Lifecycle and maintenance considerations
According to Post, the lifecycle on hydrostatic transmissions should closely match that of a mechanical transmission. The key – as with hydraulic systems for implement control – is maintaining the cleanliness of the system. The close tolerances and high pressures experienced by today’s more advanced piston pumps are more easily damaged and worn by contamination in the hydraulic fluid, including dirt, tiny pieces of hose, water and wear metals.

Hydrostatic transmissions can also be damaged by faulty or incorrectly adjusted circuit protection devices or a loss of charge pressure as a result of a burst hose, wear or damage to its charge pump, Casey says. Nonetheless, in a correctly designed, well-maintained hydraulic system the service life of piston pumps should exceed that of their gear-type counterparts, he says.

Normal life on a piston pump or motor should range from 8,000 hours to 10,000 hours or even 12,000 hours under ideal conditions, Urbano says. As the equipment designs evolve, manufacturers are working to make the hydraulic systems easier to repair.
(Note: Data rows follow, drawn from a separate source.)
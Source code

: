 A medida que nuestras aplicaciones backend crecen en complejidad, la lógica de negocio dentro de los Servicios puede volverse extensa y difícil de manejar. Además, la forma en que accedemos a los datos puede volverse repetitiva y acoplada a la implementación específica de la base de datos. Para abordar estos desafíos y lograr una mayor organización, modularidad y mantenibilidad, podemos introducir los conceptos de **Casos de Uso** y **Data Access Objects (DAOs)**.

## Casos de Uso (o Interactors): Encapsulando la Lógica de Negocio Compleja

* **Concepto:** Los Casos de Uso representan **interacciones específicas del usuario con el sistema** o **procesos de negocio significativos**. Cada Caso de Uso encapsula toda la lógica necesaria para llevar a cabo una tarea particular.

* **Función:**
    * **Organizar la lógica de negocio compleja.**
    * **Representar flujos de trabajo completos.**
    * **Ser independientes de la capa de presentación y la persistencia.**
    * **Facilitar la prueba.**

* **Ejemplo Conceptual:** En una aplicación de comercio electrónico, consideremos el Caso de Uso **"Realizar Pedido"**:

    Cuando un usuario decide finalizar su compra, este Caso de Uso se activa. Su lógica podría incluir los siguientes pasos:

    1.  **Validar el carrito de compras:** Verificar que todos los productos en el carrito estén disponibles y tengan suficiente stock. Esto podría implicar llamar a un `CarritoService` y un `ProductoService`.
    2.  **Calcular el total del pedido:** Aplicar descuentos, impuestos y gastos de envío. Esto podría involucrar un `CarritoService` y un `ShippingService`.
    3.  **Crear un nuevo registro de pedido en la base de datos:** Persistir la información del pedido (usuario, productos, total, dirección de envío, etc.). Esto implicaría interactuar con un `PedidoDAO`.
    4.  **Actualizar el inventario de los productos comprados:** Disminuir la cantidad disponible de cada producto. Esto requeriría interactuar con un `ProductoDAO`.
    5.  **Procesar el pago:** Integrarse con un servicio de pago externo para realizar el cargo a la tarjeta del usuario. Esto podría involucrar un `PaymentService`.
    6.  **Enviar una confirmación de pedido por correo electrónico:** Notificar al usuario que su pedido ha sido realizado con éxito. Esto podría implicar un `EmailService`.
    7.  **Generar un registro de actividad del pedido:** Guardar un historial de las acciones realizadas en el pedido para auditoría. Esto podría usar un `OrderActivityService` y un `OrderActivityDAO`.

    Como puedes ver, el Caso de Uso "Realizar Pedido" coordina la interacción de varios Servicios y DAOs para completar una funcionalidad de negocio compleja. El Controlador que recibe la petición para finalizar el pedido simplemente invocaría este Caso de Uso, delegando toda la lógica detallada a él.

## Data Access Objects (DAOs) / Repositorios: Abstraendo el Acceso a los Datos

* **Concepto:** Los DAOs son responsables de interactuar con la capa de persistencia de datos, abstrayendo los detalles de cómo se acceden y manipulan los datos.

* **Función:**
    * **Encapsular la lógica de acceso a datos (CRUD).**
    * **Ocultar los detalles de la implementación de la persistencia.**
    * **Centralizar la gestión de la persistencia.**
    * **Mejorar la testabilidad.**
Disassembly and assembly is being taken into consideration, driven by the parts and service side of the business. “We now have designs of components able to be taken apart and put back together again without any special tools,” Urbano says. “If you can take a pump or motor down from 180 parts to 90 parts it makes a big difference on serviceability.”

Rebuilding a hydrostatic transmission is usually less expensive, Post says, because you are dealing with fewer components than a mechanical transmission.

Where’s the limit?
The trend over the past few years has been to put hydrostatics on increasingly larger pieces of equipment. Deere, in conjunction with Liebherr, fields a 324-horsepower, 90,000-pound hydrostatically driven dozer, model 1050C. And Komatsu’s hydrostatic WA 320 wheel loader pushes the scales to 30,000 pounds. Liebherr also makes a pair of big hydrostatic wheel loaders – the 54,600-pound L580 and the 33,740-pound L544.
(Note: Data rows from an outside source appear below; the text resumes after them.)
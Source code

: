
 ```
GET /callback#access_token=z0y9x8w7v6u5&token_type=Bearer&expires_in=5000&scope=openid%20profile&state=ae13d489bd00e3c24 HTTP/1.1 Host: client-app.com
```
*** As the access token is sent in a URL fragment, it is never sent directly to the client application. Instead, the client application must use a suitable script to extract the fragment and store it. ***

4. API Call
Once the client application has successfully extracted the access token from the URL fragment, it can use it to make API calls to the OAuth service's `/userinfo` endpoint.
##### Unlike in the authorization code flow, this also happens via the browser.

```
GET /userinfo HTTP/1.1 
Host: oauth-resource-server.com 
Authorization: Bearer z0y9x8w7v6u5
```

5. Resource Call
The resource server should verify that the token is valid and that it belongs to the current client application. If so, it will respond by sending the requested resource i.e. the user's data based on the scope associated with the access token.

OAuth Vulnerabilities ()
But beyond those chart toppers, the efficiency and practicality of hydraulics begins to diminish. A hydraulic piston pump pushing fluid though a piston motor gets an overall efficiency of 85 percent, not counting flow losses, Casey says. A mechanical gearbox transfers energy at efficiencies of 95 to 99 percent and is coupled with a torque converter with an efficiency of 80 to 95 percent. Once a machine reaches a certain weight or torque requirement, getting the same efficiency would require hydraulic pumps that are too large and expensive to be practical, Post says.

Sidebar: Torque and speed: As much or as little as you need
In conventional transmissions speed and torque quickly get to the point where they are mutually exclusive. A race car goes fast, but can’t carry much weight. A loader can carry tons of earth, just not very fast.

But thanks to the development of hydraulically driven, dual-motor transmissions, as shown in the diagram above, you can somewhat expand these limitations. Komatsu’s Bob Post explains how it works:

The engine flywheel drives the piston pump. The speed of the flywheel and the angle of the pump swash plate determine the amount of flow the pump will provide to the motors. When torque demand is high, such as when starting up or digging, both the low- and high-speed motors receive flow. This provides low-speed, high-torque output from the motors. When torque demand drops and speed demand increases, the low-speed motor is virtually removed from the system by a clutch, sending all flow to the high-speed motor. The high-speed motor rotates faster and provides higher output speed with lower torque.

“All this is done seamlessly for the operator,” Post says. “All he does is set a maximum speed with a dial and then control the ground speed with his throttle. Since it’s hydrostatic, there isn’t any shifting.”